There is a growing dichotomy amongst weight loss coaches where one group sides with 30 day challenges and quick weight loss and the other sides with slow long-term weight loss. These things don’t have to be mutually exclusive though. In fact, I initiate a rapid fat loss plan with my patients and online followers for good reason as I will explain.
30 Day Challenges are bad
The basic premise of 30 day challenges being bad is that it is seen as a finite weight loss program that will end up in weight rebound because it focuses on short-term weight loss and not long-term. This is a good argument, because if you read my book The Fat Loss Prescription (Get here on Amazon) you will see that it is long-term weight loss success we want to achieve, not short-term. Many people can lose weight, but most people cannot keep it off.
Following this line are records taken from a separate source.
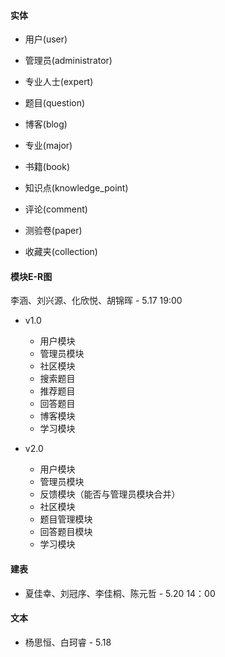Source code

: #### 实体

- 用户(user)

- 管理员(administrator)

- 专业人士(expert)

- 题目(question)

- 博客(blog)

- 专业(major)

- 书籍(book)

- 知识点(knowledge_point)

- 评论(comment)

- 测验卷(paper)

- 收藏夹(collection)

#### 模块E-R图

李涵、刘兴源、化欣悦、胡锦晖 - 5.17 19:00

- v1.0
  - 用户模块
  - 管理员模块
  - 社区模块
  - 搜索题目
  - 推荐题目
  - 回答题目
  - 博客模块
  - 学习模块

- v2.0
  - 用户模块
  - 管理员模块
  - 反馈模块（能否与管理员模块合并）
  - 社区模块
  - 题目管理模块
  - 回答题目模块
  - 学习模块

#### 建表

- 夏佳幸、刘冠序、李佳桐、陈元哲 - 5.20 14：00

#### 文本

- 杨思恒、白珂睿 - 5.18

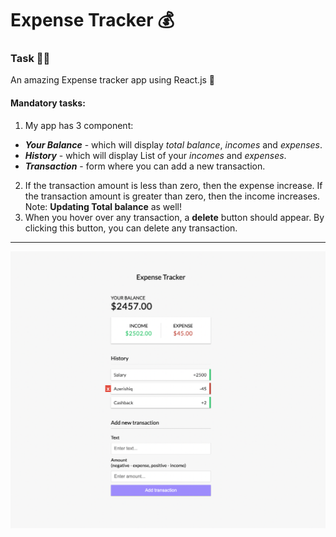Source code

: # Expense Tracker 💰

### Task 🎯🎯


An amazing Expense tracker app using React.js 🚀

#### Mandatory tasks:
1. My app has 3 component: 
  - ***Your Balance*** - which will display *total balance*, *incomes* and *expenses*.
  - ***History*** - which will display List of your *incomes* and *expenses*.
  - ***Transaction*** - form where you can add a new transaction.
2. If the transaction amount is less than zero, then the expense increase. If the transaction amount is greater than zero, then the income increases. Note: **Updating Total balance** as well!
3. When you hover over any transaction, a **delete** button should appear. By clicking this button, you can delete any transaction.




---
<img src="expense.png"/>
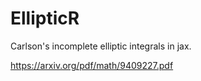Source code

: # EllipticR

Carlson's incomplete elliptic integrals in jax.

https://arxiv.org/pdf/math/9409227.pdf
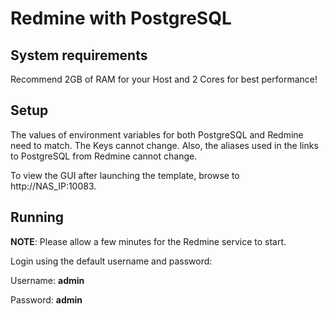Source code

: Redmine with PostgreSQL
=======================

## System requirements
Recommend 2GB of RAM for your Host and 2 Cores for best performance!

## Setup
The values of environment variables for both PostgreSQL and Redmine need to match. The Keys cannot change. Also, the aliases used in the links to PostgreSQL from Redmine cannot change.

To view the GUI after launching the template, browse to http://NAS_IP:10083.

## Running
__NOTE__: Please allow a few minutes for the Redmine service to start. 

Login using the default username and password:

Username: **admin**

Password: **admin**
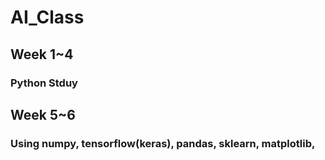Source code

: # AI_Class
## Week 1~4
### Python Stduy
## Week 5~6
### Using numpy, tensorflow(keras), pandas, sklearn, matplotlib, 
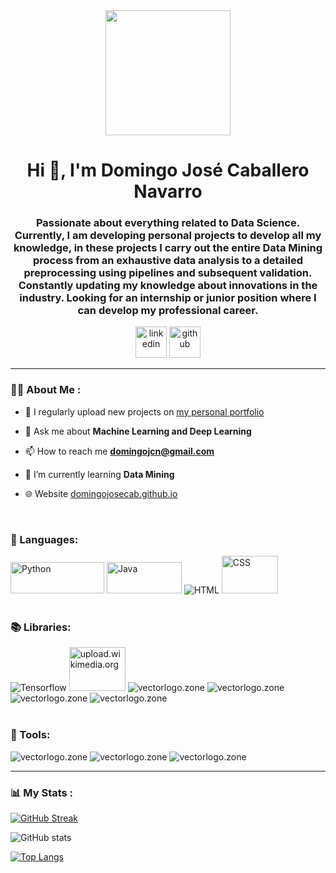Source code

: <div id="header" align="center">
    <img src="https://media.giphy.com/media/QZkpIdieotn3i/giphy.gif" width="200" />
    <h1 align="center">Hi 👋, I'm Domingo José Caballero Navarro</h1>
    <h3 align="center">Passionate about everything related to Data Science. Currently, I am developing personal projects to develop all my knowledge, in these projects I carry out the entire Data Mining process from an exhaustive data analysis to a detailed preprocessing using pipelines and subsequent validation. Constantly updating my knowledge about innovations in the industry. Looking for an internship or junior position where I can develop my professional career.</h3>
</div>


<div id="badges" align="center">
    <a href="https://www.linkedin.com/in/domingo-jos%C3%A9-caballero-navarro-56a29a24b/"
            target="_blank"
            class="linkedin"
            ><img
                  src="https://www.vectorlogo.zone/logos/linkedin/linkedin-ar21.svg"
                  alt="linkedin"
                  height="50"
                  width="auto"
                /></a>
   <a href="https://github.com/DomingoJoseCab"
            target="_blank"
            class="github"
            ><img
                  src="https://www.vectorlogo.zone/logos/github/github-ar21.svg"
                  alt="github"
                  height="50"
                  width="auto"
                /></a>
</div>

---

### 👨‍💻 About Me :

- 📝 I regularly upload new projects on [my personal portfolio](https://domingojosecab.github.io/index.html)

- 💬 Ask me about **Machine Learning and Deep Learning**

- 📫 How to reach me **domingojcn@gmail.com**

- 🌱 I’m currently learning **Data Mining**

- 🌐 Website [domingojosecab.github.io](https://domingojosecab.github.io/index.html)

&nbsp;&nbsp;
<div align="left">
    <h3>🔨 Languages:</h3>
    <div>
        <img
                  src="https://www.vectorlogo.zone/logos/python/python-horizontal.svg"
                  alt="Python"
                  height="50"
                  width="150"
                />
                <img
                  src="https://www.vectorlogo.zone/logos/java/java-horizontal.svg"
                  alt="Java"
                  height="50"
                  width="120"
                />
                <img
                  src="https://www.vectorlogo.zone/logos/w3_html5/w3_html5-ar21.svg"
                  alt="HTML"
                />
                <img
                  src="https://upload.wikimedia.org/wikipedia/commons/d/d5/CSS3_logo_and_wordmark.svg"
                  alt="CSS"
                  height="60"
                  width="90"
                />
      </div>
    &nbsp;&nbsp;
    <h3>📚 Libraries:</h3>
    <div>
        <img
                  src="https://www.vectorlogo.zone/logos/tensorflow/tensorflow-ar21.svg"
                  alt="Tensorflow"
                />
                <img
                  src="https://upload.wikimedia.org/wikipedia/commons/0/05/Scikit_learn_logo_small.svg"
                  alt="upload.wikimedia.org"
                  width="90"
                  height="70"
                />
                <img
                  src="https://www.vectorlogo.zone/logos/usepanda/usepanda-ar21.svg"
                  alt="vectorlogo.zone"
                />
                <img
                  src="https://www.vectorlogo.zone/logos/numpy/numpy-ar21.svg"
                  alt="vectorlogo.zone"
                />
                <img
                  src="https://www.vectorlogo.zone/logos/plot_ly/plot_ly-ar21.svg"
                  alt="vectorlogo.zone"
                />
                <img
                  src="https://www.vectorlogo.zone/logos/opencv/opencv-ar21.svg"
                  alt="vectorlogo.zone"
                />
      </div>
    &nbsp;&nbsp;
    <h3>🧰 Tools:</h3>
    <div>
        <img
                  src="https://www.vectorlogo.zone/logos/git-scm/git-scm-ar21.svg"
                  alt="vectorlogo.zone"
                />
                <img
                  src="https://www.vectorlogo.zone/logos/jupyter/jupyter-ar21.svg"
                  alt="vectorlogo.zone"
                />
                <img
                  src="https://www.vectorlogo.zone/logos/visualstudio_code/visualstudio_code-ar21.svg"
                  alt="vectorlogo.zone"
                />
      </div>
</div>

---

### 📊 My Stats :

[![GitHub Streak](http://github-readme-streak-stats.herokuapp.com?user=DomingoJoseCab&theme=tokyonight&hide_border=true&border_radius=5.5)](https://git.io/streak-stats)

![GitHub stats](https://github-readme-stats.vercel.app/api?username=DomingoJoseCab&show_icons=true&theme=radical)

[![Top Langs](https://github-readme-stats.vercel.app/api/top-langs/?username=DomingoJoseCab&theme=tokyonight)](https://github.com/anuraghazra/github-readme-stats)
By focusing on a short-term outcome (30 days of weight loss), it is thought that the long-term habits for sustainable weight loss will be lost. I understand that. With a greedy weight loss coaching looking to score money off a vulnerable person who wants to lose weight quickly without regard to long-term management, this is definitely problematic.
It also used to be thought that since rapid weight loss is not sustainable, the weight lost will be regained because slow and steady is supposed to win the race (when it comes to weight loss). Well that’s wrong – read on.
30 Day Challenges are good
Is there a silver lining to 30 day challenges? You’re damn right there is.
As mentioned above, we used to think a slower more sustainable approach in the beginning of a weight loss plan was better because it led to improved long-term weight loss success. Well we were wrong. A very cool article in the New England Journal of Medicine goes over this myth and others. You should check it out. There have been more studies looking at this as well since that article came out. In fact, using a structured meal replacement program in the beginning with more rapid weight loss may lead to more retention in the long-term (less drop outs).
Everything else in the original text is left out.